Dureza y sensibilidad (sureña)
Dirty Works publica Casa de oración nº2, las memorias de Mark Richard, indispensable contribución al canon de la literatura sureña norteamericana. Tullidos, abortos, peleas, barcos pesqueros, hígados de pollo e historia confederada.
Decir “literatura sureña norteamericana” es parecido a decir “música del País Vasco”, agrupando al tuntún tradiciones dispares, incluso opuestas. Del mismo modo que no metemos en el mismo cajón a Mocedades y Eskorbuto, conviene diferenciar las literaturas del sur. Como Harry Crews le dijo a su mentor Andrew Lytle, “somos del sur, pero no del mismo sur”.
Mark Richard es un escritor del sur, sí, pero del sur pies-descalzos, patata-cruda-para-cuatro, fusil y camioneta, cosecha arruinada, peto tejano y dentadura podrida. Si le quieren buscar familia, Richard estaría a gusto con Mary Karr, Larry Brown o Harry Crews. Grit lit, si quieren. Su vida es tan convulsa que uno tendría que ser un completo cenutrio para no plasmarla de modo fascinante. Dicho esto, la biografía nunca lo es todo. Uno puede tener los mejores ingredientes y joder la escudella, como sabe cualquier catalán. Hace falta ese elemento extra, tan elusivo como crucial: talento.
Richard de eso tiene mucho. Y sin embargo no utiliza la destreza narrativa para desaparecer de las páginas de Casa de oración nº2. Todo lo contrario. Richards utiliza un estilo del que, como una ventosidad en un ascensor, no puedes escapar. Su voz está en cada frase. Es un contrato: lo suscribes o no. Como sucede con David Gates o Barry Hannah, la voz puede llevarte al huerto o escupirte de su boca. La novela empieza en tercera persona (el “niño especial”) y cambia a segunda: te conmina a identificarte con un implacable “tú”: “imagina que eres el niño especial”.
Imaginarlo es una putada. Porque al “niño especial” le suceden una grotesca y dañina serie de perrerías, muchas de ellas causadas por los padres. Pero Richard no es el Philip Larkin del “they fuck you up, your mum and dad”. Su mirada está llena de comprensión y compasión. Sabe que “no era fácil ser tu padre.

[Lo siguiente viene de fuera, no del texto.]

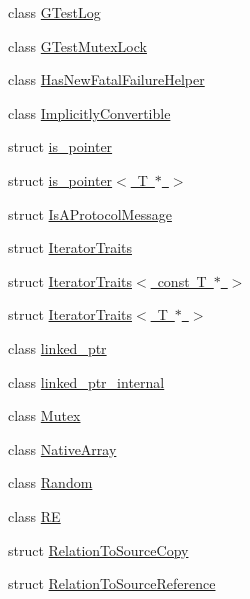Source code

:\begin{DoxyCompactItemize}
\item 
class \mbox{\hyperlink{classtesting_1_1internal_1_1_g_test_log}{G\+Test\+Log}}
\item 
class \mbox{\hyperlink{classtesting_1_1internal_1_1_g_test_mutex_lock}{G\+Test\+Mutex\+Lock}}
\item 
class \mbox{\hyperlink{classtesting_1_1internal_1_1_has_new_fatal_failure_helper}{Has\+New\+Fatal\+Failure\+Helper}}
\item 
class \mbox{\hyperlink{classtesting_1_1internal_1_1_implicitly_convertible}{Implicitly\+Convertible}}
\item 
struct \mbox{\hyperlink{structtesting_1_1internal_1_1is__pointer}{is\+\_\+pointer}}
\item 
struct \mbox{\hyperlink{structtesting_1_1internal_1_1is__pointer_3_01_t_01_5_01_4}{is\+\_\+pointer$<$ T $\ast$ $>$}}
\item 
struct \mbox{\hyperlink{structtesting_1_1internal_1_1_is_a_protocol_message}{Is\+A\+Protocol\+Message}}
\item 
struct \mbox{\hyperlink{structtesting_1_1internal_1_1_iterator_traits}{Iterator\+Traits}}
\item 
struct \mbox{\hyperlink{structtesting_1_1internal_1_1_iterator_traits_3_01const_01_t_01_5_01_4}{Iterator\+Traits$<$ const T $\ast$ $>$}}
\item 
struct \mbox{\hyperlink{structtesting_1_1internal_1_1_iterator_traits_3_01_t_01_5_01_4}{Iterator\+Traits$<$ T $\ast$ $>$}}
\item 
class \mbox{\hyperlink{classtesting_1_1internal_1_1linked__ptr}{linked\+\_\+ptr}}
\item 
class \mbox{\hyperlink{classtesting_1_1internal_1_1linked__ptr__internal}{linked\+\_\+ptr\+\_\+internal}}
\item 
class \mbox{\hyperlink{classtesting_1_1internal_1_1_mutex}{Mutex}}
\item 
class \mbox{\hyperlink{classtesting_1_1internal_1_1_native_array}{Native\+Array}}
\item 
class \mbox{\hyperlink{classtesting_1_1internal_1_1_random}{Random}}
\item 
class \mbox{\hyperlink{classtesting_1_1internal_1_1_r_e}{RE}}
\item 
struct \mbox{\hyperlink{structtesting_1_1internal_1_1_relation_to_source_copy}{Relation\+To\+Source\+Copy}}
\item 
struct \mbox{\hyperlink{structtesting_1_1internal_1_1_relation_to_source_reference}{Relation\+To\+Source\+Reference}}
\item 

\end{DoxyCompactItemize}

Un perfeccionista con un hijo imperfecto, un hijo que lo evitaba (…) que de pequeño era un palo, siempre agarrado a unas muletas, asustado del hielo y las baldosas mojadas”. Nació con una deformidad en la cadera, y su infancia fue un terrible periplo por salas de espera junto a “niños con cojera que lloran y desprenden un olor a lugares donde el agua se saca de pozos y las necesidades se hacen en agujeros cavados en cobertizos”. El padre estaba siempre cabreado y/o borracho; la madre perdió demasiados hijos para siquiera darles nombre. El autor describe a ambos progenitores con una piedad nada condescendiente. Su mirada es cruda, no cruel. Cómo desgrana la “gramática de la miseria”, como cantaban aquellos, es uno de los puntos álgidos del libro.

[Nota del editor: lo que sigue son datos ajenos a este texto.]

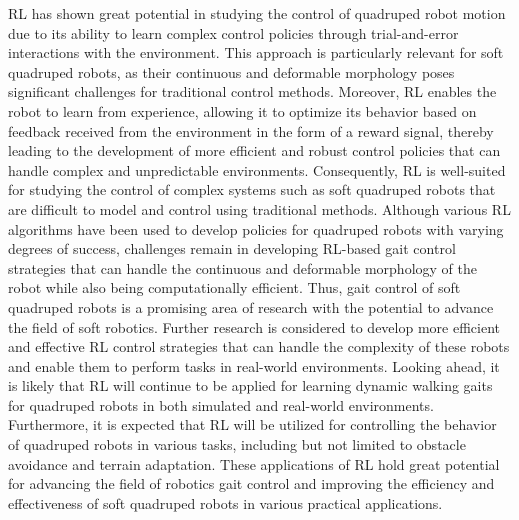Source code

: \ac{RL} has shown great potential in studying the control of quadruped robot motion due to its ability to learn complex control policies through trial-and-error interactions with the environment\cite{rechtTourReinforcementLearning2019}. This approach is particularly relevant for soft quadruped robots, as their continuous and deformable morphology poses significant challenges for traditional control methods\cite{zhangEffectiveSoftRobot2017}. Moreover, \ac{RL} enables the robot to learn from experience, allowing it to optimize its behavior based on feedback received from the environment in the form of a reward signal, thereby leading to the development of more efficient and robust control policies that can handle complex and unpredictable environments\cite{jiLearningbasedControl4D}. Consequently, \ac{RL} is well-suited for studying the control of complex systems such as soft quadruped robots that are difficult to model and control using traditional methods\cite{rechtTourReinforcementLearning2019}. Although various \ac{RL} algorithms have been used to develop policies for quadruped robots with varying degrees of success\cite{cebeOnlineDynamicTrajectory2021,chignoliOnlineTrajectoryOptimization2021,chignoliRapidReliableQuadruped2022}, challenges remain in developing \ac{RL}-based gait control strategies that can handle the continuous and deformable morphology of the robot while also being computationally efficient\cite{wangEfficientLearningRobust2022}. Thus, gait control of soft quadruped robots is a promising area of research with the potential to advance the field of soft robotics. Further research is considered to develop more efficient and effective \ac{RL} control strategies that can handle the complexity of these robots and enable them to perform tasks in real-world environments\cite{annaswamyAdaptiveControlIntersections2023}. Looking ahead, it is likely that \ac{RL} will continue to be applied for learning dynamic walking gaits for quadruped robots in both simulated and real-world environments. Furthermore, it is expected that \ac{RL} will be utilized for controlling the behavior of quadruped robots in various tasks, including but not limited to obstacle avoidance and terrain adaptation. These applications of \ac{RL} hold great potential for advancing the field of robotics gait control and improving the efficiency and effectiveness of soft quadruped robots in various practical applications.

El resto de la novela - juventud y madurez- no desmerece. Espero que conserven intacta su capacidad de embeleso, porque al protagonista le pasa de todo, a menudo más extraño que la ficción. ¿La pitón que se intenta comer a un niño? ¿Tres años de faenador en barcos pesqueros? ¿Las “señales” que no deja de enviarle el Altísimo? (en el sur tienen mejor cobertura que aquí, supongo) ¿Un feto en una botella de sidra? ¿Una pelea en el barro con su padre? Al lado de Mark Richard, Hemingway llevaba tutú y James Dickey fue diseñador de bisutería.
Pero no sufran: Richard no es un macho al estilo Mark Wahlberg. Su escritura contiene la mezcla ideal de sensibilidad y dureza. Por todo ello podemos colocar a Casa de oración nº2 junto a las mejores memorias -Vida de este chico (Tobias Wolff), Una infancia (Harry Crews), El club de los mentirosos (Mary Karr)- y ver como sale airosa. Triunfante, incluso.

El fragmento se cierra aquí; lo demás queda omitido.